----- Exercise data -----

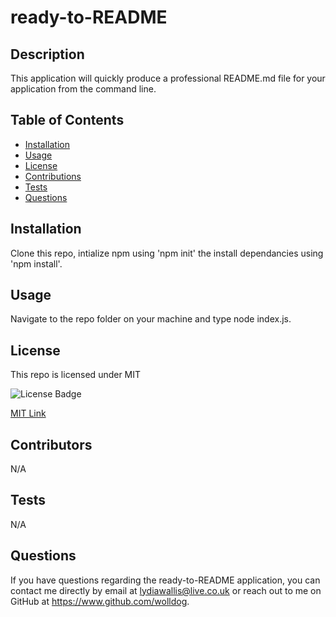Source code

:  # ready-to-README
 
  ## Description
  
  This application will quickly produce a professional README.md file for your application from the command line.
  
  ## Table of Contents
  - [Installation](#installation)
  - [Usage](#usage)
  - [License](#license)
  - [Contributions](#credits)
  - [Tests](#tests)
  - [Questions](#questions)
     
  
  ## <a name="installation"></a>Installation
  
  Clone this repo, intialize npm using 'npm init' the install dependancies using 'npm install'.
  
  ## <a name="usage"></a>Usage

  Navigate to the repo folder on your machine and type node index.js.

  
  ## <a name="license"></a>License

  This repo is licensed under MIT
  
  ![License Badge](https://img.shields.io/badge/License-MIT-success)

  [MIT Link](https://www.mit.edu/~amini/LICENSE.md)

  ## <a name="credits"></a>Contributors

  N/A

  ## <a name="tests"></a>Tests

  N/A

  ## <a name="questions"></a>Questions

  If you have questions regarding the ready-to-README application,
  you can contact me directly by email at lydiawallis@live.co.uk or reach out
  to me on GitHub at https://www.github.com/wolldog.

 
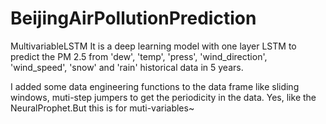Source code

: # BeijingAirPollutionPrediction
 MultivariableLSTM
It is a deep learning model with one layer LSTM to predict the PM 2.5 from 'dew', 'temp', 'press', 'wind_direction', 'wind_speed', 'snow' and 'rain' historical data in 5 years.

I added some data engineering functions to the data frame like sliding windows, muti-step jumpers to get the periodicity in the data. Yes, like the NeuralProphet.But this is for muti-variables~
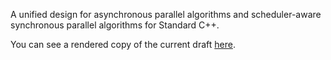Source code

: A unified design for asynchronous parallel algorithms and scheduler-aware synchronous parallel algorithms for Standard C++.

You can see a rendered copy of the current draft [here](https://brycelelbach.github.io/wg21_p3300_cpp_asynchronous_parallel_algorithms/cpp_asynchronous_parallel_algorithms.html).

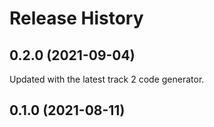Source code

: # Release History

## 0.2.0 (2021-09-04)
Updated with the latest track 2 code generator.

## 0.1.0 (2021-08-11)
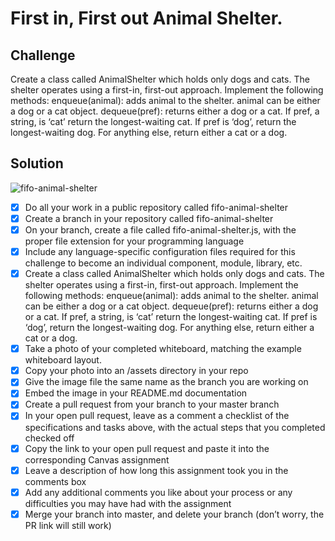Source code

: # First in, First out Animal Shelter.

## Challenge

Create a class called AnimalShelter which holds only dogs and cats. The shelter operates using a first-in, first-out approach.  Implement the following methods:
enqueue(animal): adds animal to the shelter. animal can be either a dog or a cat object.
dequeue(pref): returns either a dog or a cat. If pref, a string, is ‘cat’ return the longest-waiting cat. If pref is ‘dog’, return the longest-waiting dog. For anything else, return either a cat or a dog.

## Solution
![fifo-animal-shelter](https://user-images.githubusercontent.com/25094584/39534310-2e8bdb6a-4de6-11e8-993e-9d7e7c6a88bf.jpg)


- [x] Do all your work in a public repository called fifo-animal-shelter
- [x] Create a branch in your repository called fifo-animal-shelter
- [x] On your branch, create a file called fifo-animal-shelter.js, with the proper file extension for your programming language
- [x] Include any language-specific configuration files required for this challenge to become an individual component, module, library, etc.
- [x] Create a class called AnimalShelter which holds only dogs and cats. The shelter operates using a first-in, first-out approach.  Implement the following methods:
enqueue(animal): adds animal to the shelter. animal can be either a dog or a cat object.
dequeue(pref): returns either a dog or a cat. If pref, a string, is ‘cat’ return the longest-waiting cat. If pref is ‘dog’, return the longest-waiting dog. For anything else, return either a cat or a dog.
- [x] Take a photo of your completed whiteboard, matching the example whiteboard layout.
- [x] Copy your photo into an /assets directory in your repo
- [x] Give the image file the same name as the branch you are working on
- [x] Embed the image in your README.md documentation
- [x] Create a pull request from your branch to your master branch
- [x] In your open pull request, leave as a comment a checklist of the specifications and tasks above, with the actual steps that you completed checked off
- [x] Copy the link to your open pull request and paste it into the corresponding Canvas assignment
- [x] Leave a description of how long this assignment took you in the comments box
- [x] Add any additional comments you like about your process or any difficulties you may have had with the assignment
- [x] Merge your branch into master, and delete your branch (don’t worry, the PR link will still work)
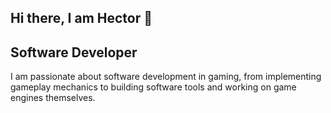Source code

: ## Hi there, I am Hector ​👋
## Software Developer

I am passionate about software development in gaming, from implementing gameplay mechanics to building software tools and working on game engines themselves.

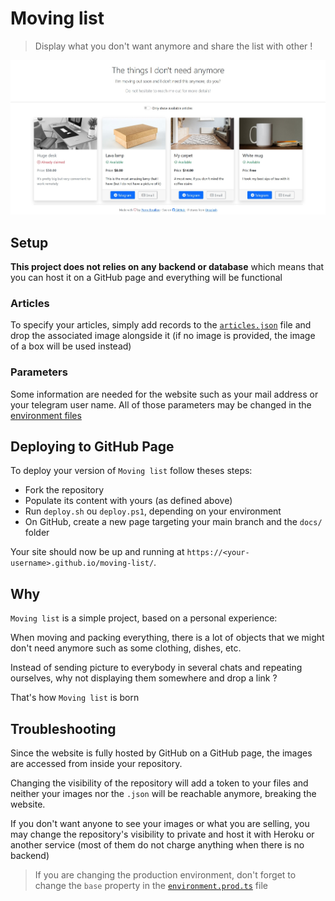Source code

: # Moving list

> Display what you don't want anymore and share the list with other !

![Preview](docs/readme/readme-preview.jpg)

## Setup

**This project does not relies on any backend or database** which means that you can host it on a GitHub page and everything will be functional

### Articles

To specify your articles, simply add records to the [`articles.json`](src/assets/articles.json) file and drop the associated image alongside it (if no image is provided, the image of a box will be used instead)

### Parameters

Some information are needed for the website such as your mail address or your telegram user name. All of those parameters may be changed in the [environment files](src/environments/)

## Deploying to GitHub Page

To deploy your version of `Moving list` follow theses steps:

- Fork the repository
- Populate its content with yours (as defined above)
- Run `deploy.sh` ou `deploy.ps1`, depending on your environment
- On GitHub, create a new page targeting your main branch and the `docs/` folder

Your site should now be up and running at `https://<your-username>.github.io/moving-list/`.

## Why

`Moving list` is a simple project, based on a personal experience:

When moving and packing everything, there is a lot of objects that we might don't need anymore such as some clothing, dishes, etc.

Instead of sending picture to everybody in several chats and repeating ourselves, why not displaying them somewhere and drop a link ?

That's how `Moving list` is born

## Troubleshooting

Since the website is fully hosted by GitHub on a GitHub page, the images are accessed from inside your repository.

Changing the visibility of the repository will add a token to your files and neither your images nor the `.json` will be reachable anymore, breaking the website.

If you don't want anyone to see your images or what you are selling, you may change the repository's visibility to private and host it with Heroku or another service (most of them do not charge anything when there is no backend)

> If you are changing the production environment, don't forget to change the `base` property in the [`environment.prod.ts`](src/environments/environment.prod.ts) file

-----

Exercise aim: Write down only the closing run of lines: the one containing "on your environment" and every line after it to the end of the entries, exactly.

Response area:
- Run `deploy.sh` ou `deploy.ps1`, depending on your environment
- On GitHub, create a new page targeting your main branch and the `docs/` folder

Your site should now be up and running at `https://<your-username>.github.io/moving-list/`.

## Why

`Moving list` is a simple project, based on a personal experience:

When moving and packing everything, there is a lot of objects that we might don't need anymore such as some clothing, dishes, etc.

Instead of sending picture to everybody in several chats and repeating ourselves, why not displaying them somewhere and drop a link ?

That's how `Moving list` is born

## Troubleshooting

Since the website is fully hosted by GitHub on a GitHub page, the images are accessed from inside your repository.

Changing the visibility of the repository will add a token to your files and neither your images nor the `.json` will be reachable anymore, breaking the website.

If you don't want anyone to see your images or what you are selling, you may change the repository's visibility to private and host it with Heroku or another service (most of them do not charge anything when there is no backend)

> If you are changing the production environment, don't forget to change the `base` property in the [`environment.prod.ts`](src/environments/environment.prod.ts) file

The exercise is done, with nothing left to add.